For this exercise, copy out each line of the material below that includes "readwise".

►

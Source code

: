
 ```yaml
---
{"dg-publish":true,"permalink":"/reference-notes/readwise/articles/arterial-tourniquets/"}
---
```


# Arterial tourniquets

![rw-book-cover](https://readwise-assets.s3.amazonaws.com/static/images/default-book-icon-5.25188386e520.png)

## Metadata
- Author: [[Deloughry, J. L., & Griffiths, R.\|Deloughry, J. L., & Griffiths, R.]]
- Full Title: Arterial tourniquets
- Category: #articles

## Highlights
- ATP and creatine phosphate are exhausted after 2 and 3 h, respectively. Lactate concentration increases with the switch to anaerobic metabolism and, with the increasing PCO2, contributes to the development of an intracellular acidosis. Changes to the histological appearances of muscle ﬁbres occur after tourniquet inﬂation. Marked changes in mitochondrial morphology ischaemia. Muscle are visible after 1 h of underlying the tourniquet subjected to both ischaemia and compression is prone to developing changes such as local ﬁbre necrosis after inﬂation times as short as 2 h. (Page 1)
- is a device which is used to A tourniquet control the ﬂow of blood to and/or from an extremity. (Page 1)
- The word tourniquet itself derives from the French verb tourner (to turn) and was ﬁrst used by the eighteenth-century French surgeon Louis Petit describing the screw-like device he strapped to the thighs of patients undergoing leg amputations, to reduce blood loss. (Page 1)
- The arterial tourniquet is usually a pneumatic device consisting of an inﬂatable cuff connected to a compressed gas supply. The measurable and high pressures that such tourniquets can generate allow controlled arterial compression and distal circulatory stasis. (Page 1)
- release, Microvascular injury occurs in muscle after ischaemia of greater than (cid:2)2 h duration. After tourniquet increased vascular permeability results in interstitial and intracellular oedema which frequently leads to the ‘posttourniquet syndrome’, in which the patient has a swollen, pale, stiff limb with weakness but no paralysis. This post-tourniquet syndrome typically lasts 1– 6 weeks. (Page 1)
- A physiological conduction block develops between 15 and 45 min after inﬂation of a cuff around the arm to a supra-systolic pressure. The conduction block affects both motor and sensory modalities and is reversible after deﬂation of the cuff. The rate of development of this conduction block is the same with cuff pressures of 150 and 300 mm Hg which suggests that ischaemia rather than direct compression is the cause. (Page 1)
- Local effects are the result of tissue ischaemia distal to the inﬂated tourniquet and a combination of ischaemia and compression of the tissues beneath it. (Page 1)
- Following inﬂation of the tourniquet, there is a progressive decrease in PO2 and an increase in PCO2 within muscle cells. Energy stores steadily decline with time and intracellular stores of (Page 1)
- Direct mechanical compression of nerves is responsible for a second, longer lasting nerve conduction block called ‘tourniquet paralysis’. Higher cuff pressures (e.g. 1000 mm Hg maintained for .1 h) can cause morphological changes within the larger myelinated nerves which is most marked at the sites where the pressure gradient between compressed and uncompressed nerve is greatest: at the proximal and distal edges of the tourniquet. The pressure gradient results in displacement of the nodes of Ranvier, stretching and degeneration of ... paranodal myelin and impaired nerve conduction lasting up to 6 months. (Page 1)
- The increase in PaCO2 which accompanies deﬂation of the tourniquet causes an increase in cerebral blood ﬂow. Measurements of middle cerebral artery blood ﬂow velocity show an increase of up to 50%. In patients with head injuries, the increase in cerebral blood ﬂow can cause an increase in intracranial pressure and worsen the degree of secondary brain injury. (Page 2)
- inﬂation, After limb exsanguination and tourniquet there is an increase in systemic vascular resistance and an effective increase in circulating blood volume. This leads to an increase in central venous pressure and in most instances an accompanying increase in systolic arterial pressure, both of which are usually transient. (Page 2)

◄

**RESULT OF THIS TASK**.
{"dg-publish":true,"permalink":"/reference-notes/readwise/articles/arterial-tourniquets/"}
![rw-book-cover](https://readwise-assets.s3.amazonaws.com/static/images/default-book-icon-5.25188386e520.png)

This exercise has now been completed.